We compare the climatological characteristics of MCS and IDC events in Table 1. MCSs have much longer lifetimes than IDC, averaging 21.1 h (CCS-based) and 18.9 h (PF-based), compared to 2.1 h (CCS-based) and 1.7 h (PF-based) for IDC. Here, PF-based lifetime refers to the lifetime determined by the MCS–IDC PFs. Only those hours with a significant PF present (PF major axis length > 20 km for MCSs; ≥ 4 km for IDC) are counted during the life cycle of an MCS–IDC event, which represent the active convective period of a storm. We find that MCSs have the longest PF lifetime in winter (21.3 h) and the shortest in summer (17.9 h). In comparison, IDC has the longest PF lifetime in winter (1.9 h), but the summer lifetime (1.7 h) is comparable to spring and autumn. We examine the seasonal cumulative distribution functions (CDFs) of PF lifetimes for MCS and IDC events for 2004–2017 in Fig. A4. Results show winter has the largest fraction of MCS–IDC events with longer lifetimes compared to other seasons.

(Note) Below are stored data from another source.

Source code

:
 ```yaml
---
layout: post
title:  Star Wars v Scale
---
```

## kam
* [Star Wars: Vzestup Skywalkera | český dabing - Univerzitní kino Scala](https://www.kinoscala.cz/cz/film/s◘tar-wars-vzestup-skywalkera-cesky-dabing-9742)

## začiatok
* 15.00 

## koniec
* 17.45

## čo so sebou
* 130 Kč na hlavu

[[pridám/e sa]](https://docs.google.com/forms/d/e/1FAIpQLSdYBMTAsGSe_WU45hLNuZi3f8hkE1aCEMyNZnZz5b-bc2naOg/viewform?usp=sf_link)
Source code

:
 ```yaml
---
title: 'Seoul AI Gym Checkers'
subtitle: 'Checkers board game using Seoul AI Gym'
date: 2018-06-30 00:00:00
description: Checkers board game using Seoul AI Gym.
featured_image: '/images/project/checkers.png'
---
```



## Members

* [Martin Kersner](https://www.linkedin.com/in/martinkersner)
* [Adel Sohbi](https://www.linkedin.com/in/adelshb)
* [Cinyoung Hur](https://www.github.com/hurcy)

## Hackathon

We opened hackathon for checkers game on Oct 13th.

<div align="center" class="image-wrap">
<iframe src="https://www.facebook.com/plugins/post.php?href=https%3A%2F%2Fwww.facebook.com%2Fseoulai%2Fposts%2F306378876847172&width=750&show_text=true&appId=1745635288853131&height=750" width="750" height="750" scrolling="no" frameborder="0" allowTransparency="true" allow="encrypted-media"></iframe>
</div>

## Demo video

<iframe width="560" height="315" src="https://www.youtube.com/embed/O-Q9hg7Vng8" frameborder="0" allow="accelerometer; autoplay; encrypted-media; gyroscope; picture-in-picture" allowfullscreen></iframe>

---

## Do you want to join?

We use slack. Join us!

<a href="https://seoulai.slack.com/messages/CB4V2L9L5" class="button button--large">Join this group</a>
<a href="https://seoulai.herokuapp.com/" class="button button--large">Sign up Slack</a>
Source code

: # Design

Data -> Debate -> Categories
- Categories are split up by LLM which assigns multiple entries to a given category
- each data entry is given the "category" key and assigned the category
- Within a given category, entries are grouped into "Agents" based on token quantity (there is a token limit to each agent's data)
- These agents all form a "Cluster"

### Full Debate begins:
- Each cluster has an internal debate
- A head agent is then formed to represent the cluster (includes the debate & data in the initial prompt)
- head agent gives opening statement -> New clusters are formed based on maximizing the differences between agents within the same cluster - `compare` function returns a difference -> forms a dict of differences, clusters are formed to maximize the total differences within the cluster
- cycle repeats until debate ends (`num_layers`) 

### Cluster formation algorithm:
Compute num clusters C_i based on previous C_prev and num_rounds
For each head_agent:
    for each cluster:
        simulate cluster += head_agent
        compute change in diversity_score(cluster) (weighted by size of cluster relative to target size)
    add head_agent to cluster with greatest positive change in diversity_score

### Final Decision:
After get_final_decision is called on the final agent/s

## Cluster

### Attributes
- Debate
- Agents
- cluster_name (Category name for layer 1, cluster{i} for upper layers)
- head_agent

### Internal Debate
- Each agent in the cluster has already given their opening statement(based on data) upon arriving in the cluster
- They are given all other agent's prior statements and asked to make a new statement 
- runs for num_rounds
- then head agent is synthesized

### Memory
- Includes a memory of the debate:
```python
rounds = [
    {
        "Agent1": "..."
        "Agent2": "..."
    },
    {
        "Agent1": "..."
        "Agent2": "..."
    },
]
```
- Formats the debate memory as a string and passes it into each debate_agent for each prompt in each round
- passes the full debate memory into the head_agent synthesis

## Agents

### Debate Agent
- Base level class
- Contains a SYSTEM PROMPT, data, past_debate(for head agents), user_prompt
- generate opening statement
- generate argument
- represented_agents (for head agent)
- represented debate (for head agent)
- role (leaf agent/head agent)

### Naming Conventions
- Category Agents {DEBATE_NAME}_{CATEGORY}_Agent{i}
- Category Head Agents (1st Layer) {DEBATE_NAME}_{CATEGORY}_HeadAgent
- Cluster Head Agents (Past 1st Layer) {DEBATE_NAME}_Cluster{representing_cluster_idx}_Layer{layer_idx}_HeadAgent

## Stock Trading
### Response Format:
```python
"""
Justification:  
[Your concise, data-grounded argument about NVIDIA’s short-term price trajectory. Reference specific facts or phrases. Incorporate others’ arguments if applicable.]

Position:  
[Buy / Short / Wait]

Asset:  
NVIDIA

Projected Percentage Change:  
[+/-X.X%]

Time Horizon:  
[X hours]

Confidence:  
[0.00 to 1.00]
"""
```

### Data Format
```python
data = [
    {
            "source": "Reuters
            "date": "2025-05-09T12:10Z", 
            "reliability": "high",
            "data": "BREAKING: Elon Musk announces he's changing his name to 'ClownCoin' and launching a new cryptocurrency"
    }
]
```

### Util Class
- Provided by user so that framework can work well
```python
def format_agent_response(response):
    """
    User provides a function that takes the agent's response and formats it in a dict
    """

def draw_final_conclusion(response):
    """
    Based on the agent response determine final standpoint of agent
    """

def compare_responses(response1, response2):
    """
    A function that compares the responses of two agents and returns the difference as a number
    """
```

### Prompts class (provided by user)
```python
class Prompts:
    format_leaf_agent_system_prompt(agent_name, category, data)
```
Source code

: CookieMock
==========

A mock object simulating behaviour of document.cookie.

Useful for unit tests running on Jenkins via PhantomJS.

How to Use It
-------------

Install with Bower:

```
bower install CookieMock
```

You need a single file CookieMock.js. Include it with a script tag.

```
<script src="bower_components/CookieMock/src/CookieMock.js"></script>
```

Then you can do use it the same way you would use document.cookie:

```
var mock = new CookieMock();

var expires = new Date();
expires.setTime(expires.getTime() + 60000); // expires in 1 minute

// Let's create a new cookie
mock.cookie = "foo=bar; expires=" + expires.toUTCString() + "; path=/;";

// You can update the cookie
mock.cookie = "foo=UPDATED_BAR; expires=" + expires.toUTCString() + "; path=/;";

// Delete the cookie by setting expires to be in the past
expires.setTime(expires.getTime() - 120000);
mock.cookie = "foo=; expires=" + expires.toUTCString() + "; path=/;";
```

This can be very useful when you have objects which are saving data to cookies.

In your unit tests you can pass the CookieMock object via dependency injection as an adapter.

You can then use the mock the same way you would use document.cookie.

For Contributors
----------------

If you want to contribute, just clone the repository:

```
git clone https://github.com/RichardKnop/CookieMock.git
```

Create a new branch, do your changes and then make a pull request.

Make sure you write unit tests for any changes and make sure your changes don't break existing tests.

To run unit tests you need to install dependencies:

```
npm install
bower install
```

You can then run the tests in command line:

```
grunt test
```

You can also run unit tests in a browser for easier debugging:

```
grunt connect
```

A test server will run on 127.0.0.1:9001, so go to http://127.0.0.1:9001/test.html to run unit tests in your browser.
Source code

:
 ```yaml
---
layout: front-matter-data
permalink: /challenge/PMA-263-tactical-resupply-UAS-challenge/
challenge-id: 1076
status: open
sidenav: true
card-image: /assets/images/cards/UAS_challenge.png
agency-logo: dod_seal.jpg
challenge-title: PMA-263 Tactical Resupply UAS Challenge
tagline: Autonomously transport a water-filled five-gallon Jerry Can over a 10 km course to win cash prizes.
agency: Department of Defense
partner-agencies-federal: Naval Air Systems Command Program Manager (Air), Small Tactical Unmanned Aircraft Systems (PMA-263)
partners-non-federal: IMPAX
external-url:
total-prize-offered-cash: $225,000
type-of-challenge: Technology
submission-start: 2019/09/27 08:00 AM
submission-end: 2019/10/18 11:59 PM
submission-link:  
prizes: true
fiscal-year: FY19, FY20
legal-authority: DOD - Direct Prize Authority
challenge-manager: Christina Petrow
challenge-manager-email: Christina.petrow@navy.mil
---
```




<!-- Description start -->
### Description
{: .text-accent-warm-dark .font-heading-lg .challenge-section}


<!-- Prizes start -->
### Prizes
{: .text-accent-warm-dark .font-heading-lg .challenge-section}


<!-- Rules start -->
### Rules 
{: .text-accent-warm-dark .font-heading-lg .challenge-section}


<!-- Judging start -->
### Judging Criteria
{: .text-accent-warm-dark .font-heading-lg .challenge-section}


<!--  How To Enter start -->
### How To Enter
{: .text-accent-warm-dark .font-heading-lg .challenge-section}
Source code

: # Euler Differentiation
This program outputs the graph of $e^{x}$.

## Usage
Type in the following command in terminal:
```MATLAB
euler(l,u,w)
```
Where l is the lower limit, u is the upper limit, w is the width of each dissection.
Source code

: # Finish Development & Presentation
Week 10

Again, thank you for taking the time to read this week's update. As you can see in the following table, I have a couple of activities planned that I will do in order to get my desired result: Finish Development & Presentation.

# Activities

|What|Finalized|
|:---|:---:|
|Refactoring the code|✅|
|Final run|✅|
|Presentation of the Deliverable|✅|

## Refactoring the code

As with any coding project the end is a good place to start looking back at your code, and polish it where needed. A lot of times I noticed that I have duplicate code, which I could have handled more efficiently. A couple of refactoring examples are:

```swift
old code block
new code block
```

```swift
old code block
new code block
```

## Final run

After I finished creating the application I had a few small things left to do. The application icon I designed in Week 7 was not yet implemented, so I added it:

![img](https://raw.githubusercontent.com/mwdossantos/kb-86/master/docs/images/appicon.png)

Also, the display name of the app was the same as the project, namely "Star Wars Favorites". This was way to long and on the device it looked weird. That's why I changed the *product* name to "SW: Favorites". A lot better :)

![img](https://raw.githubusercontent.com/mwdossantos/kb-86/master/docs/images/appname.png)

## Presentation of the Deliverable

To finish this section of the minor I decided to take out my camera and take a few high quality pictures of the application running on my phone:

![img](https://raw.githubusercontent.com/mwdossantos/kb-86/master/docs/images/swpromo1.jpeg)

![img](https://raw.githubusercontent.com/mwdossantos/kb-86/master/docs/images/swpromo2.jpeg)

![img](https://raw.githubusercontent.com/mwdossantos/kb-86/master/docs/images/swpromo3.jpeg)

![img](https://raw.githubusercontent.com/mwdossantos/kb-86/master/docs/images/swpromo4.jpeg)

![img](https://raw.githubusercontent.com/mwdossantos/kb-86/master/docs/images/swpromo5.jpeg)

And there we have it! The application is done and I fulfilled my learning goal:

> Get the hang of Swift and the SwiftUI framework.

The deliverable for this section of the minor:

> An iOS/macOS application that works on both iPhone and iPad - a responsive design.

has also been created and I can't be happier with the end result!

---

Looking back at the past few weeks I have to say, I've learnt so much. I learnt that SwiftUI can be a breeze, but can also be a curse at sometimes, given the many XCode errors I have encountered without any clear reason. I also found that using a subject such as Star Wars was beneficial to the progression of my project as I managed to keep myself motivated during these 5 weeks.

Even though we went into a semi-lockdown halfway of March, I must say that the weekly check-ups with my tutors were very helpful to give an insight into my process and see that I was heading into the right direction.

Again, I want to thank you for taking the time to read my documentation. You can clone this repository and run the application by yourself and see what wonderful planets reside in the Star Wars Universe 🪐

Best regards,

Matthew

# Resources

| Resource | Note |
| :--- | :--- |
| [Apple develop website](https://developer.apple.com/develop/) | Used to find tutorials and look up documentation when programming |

As expected, MCSs are much larger than IDC events in spatial coverage and precipitation area, as shown in Table 1 by the comparisons of CCS area, PF major axis length, PF convective or stratiform area, CCF area, and CCF major axis length. Generally, on average, winter MCS–IDC events are the largest in overall spatial coverage (both CCS and PF areas), while summer has the smallest. The larger and longer-lived MCSs in winter than in summer were also observed in the Southeast US in 1994–1995 by Geerts (1998). The remarkable seasonal difference in MCS–IDC overall spatial coverage is mainly due to stratiform areas. Convective areas are much smaller than stratiform areas. The PF stratiform area of MCSs in winter is 90 513 km2, 2.4 times larger than the area of 26 599 km2 in summer, but the PF convective area of MCSs in winter is 7293 km2, 14 % smaller than 8465 km2 in summer. Similarly, the IDC PF stratiform area in winter is 3182 km2, 2.8 times larger than 828 km2 in summer, while the IDC PF convective area in winter is 528 km2, slightly larger (9 %) than 483 km2 in summer. Unlike stratiform areas with the largest value in winter, convective activity is the most intense in summer as indicated by the PF mean convective 20 dBZ echo-top height in Table 1. The most intense convective activity reflects the strongest atmospheric thermal instability due to the strongest solar radiation in summer. We further confirm this point by investigating the MCS–IDC initiation time. As shown in Fig. A5, most MCS and IDC events initiate in the afternoon of summer when atmospheric instability is the strongest, consistent with Geerts (1998), who found warm-season MCSs generally initiated at 12:00–14:00 local time in the Southeast US.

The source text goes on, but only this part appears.